● **Problem**
Once the line containing "was willingly offered." is found in the records below, return it and each following line exactly, up to and including the line containing "unto his city;", and nothing else.

Recorded data:
────────

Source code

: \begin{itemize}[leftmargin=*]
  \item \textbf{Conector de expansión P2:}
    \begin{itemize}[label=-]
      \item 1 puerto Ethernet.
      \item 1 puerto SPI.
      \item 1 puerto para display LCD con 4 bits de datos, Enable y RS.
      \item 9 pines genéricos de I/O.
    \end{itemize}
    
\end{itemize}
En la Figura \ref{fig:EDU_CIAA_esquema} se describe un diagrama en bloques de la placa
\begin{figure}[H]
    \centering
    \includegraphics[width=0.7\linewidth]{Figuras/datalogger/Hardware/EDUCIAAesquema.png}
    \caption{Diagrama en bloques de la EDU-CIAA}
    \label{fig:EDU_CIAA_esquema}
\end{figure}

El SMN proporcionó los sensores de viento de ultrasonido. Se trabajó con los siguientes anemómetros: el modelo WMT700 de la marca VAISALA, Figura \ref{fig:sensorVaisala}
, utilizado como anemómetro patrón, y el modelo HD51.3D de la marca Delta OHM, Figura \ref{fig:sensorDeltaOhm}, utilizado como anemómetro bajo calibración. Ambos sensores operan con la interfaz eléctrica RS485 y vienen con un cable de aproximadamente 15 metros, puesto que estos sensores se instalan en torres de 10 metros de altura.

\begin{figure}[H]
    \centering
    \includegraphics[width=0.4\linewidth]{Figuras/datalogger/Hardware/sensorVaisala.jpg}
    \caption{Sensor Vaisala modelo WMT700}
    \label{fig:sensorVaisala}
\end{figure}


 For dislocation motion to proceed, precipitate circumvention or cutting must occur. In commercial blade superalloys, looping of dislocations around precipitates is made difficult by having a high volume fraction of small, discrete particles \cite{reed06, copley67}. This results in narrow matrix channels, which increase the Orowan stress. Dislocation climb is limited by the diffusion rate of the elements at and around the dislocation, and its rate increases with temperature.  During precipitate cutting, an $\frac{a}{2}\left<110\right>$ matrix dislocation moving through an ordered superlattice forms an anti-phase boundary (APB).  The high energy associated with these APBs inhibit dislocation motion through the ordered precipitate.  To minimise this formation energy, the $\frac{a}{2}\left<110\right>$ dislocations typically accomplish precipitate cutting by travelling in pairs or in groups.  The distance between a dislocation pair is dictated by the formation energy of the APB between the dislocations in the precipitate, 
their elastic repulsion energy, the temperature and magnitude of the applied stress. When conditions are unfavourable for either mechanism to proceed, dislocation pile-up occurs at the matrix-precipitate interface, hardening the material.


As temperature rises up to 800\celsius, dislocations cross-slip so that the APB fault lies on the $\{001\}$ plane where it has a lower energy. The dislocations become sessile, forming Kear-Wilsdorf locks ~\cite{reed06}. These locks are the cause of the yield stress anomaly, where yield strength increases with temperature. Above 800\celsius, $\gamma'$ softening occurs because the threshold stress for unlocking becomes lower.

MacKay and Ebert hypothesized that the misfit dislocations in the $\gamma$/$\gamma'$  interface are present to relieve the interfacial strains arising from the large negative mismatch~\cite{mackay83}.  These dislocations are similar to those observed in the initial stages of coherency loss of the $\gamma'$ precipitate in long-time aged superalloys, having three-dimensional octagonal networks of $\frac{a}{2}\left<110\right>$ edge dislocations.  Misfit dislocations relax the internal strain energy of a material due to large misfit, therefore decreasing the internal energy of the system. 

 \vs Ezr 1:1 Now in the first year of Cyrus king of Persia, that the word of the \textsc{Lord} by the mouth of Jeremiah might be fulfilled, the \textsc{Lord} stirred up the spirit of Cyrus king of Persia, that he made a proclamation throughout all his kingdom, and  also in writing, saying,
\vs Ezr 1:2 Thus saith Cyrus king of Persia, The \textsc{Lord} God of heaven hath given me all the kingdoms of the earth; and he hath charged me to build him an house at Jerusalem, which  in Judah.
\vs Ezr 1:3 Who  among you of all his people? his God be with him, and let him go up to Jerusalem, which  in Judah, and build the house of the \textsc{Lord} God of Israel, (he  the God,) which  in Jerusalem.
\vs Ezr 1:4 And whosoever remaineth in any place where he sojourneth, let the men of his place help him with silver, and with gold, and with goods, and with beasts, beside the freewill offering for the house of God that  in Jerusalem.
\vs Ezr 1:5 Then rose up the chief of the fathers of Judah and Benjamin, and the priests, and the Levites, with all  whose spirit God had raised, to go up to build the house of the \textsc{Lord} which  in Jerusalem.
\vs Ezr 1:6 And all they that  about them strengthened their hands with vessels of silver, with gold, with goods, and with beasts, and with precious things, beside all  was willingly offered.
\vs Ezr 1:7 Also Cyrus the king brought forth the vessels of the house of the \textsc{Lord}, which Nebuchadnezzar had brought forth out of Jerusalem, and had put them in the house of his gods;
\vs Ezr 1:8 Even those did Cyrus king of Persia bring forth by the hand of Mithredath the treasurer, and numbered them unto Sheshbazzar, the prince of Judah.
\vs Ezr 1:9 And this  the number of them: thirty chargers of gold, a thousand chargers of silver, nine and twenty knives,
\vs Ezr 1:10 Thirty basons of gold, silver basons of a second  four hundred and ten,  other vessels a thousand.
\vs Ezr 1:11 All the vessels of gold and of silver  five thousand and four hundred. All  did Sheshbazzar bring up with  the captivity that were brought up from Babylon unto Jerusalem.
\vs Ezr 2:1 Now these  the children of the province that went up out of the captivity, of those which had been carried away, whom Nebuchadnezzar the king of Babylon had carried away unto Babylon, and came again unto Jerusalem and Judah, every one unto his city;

────────

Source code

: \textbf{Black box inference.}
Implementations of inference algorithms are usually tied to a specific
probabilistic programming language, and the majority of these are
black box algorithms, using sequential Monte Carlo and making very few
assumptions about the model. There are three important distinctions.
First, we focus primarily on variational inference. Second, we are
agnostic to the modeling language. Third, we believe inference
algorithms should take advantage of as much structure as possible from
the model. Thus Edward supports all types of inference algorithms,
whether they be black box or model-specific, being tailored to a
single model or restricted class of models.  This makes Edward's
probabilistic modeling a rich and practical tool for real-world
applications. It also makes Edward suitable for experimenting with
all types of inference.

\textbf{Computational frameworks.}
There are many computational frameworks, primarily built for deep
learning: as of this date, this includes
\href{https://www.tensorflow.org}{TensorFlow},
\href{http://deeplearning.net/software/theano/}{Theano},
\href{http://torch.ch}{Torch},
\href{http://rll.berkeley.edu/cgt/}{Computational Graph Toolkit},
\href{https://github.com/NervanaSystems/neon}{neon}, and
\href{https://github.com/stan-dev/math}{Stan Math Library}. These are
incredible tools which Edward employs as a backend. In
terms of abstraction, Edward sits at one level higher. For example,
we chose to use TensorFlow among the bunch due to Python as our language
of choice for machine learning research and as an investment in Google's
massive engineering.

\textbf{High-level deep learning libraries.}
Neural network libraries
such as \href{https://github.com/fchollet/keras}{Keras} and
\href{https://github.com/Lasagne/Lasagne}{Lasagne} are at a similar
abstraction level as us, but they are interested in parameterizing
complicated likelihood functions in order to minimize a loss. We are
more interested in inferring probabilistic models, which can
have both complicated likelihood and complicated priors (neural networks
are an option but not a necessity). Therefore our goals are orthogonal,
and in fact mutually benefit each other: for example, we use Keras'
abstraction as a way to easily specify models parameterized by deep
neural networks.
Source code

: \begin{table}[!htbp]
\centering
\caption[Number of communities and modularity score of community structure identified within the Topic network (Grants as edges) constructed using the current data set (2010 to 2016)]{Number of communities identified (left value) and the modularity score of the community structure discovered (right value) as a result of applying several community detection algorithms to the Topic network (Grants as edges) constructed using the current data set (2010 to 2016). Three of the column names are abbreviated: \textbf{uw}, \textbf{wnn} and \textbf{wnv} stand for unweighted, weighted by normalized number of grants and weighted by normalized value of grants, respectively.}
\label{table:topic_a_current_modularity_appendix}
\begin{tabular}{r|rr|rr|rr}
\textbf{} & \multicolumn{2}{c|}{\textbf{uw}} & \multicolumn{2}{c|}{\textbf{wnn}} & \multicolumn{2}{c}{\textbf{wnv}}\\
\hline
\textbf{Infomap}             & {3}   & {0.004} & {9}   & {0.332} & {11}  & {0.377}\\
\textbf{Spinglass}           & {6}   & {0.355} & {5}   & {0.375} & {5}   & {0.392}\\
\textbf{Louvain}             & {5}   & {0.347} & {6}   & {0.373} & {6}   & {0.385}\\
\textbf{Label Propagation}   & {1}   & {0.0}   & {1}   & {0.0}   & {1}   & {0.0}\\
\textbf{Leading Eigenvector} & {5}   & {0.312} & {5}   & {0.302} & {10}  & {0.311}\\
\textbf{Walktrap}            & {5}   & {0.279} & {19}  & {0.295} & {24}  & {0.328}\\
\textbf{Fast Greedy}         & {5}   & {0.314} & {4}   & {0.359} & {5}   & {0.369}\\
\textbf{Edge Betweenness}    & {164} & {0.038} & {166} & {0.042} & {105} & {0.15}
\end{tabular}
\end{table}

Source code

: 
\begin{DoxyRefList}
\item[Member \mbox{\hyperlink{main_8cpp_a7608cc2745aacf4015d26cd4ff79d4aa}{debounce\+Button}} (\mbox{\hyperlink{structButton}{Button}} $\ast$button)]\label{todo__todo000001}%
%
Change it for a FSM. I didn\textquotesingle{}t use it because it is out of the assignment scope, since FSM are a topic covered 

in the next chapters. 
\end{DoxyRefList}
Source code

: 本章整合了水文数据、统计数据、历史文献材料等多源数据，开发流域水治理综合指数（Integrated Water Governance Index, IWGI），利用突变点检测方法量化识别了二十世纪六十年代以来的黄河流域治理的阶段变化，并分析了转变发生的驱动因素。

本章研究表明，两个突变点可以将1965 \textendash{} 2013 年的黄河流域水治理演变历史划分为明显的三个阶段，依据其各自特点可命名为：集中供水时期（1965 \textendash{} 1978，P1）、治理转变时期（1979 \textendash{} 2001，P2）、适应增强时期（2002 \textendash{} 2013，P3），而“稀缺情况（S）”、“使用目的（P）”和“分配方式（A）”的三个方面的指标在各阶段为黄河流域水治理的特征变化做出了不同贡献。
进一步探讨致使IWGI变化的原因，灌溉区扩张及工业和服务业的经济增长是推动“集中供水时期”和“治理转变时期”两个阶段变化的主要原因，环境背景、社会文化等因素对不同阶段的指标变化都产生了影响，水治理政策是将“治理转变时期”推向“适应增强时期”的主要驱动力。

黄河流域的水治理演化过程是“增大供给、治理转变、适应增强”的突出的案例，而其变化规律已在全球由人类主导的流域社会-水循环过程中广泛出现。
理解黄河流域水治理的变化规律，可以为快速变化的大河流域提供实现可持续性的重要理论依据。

────────

● **Task solution**
\vs Ezr 1:6 And all they that  about them strengthened their hands with vessels of silver, with gold, with goods, and with beasts, and with precious things, beside all  was willingly offered.
\vs Ezr 1:7 Also Cyrus the king brought forth the vessels of the house of the \textsc{Lord}, which Nebuchadnezzar had brought forth out of Jerusalem, and had put them in the house of his gods;
\vs Ezr 1:8 Even those did Cyrus king of Persia bring forth by the hand of Mithredath the treasurer, and numbered them unto Sheshbazzar, the prince of Judah.
\vs Ezr 1:9 And this  the number of them: thirty chargers of gold, a thousand chargers of silver, nine and twenty knives,
\vs Ezr 1:10 Thirty basons of gold, silver basons of a second  four hundred and ten,  other vessels a thousand.
\vs Ezr 1:11 All the vessels of gold and of silver  five thousand and four hundred. All  did Sheshbazzar bring up with  the captivity that were brought up from Babylon unto Jerusalem.
\vs Ezr 2:1 Now these  the children of the province that went up out of the captivity, of those which had been carried away, whom Nebuchadnezzar the king of Babylon had carried away unto Babylon, and came again unto Jerusalem and Judah, every one unto his city;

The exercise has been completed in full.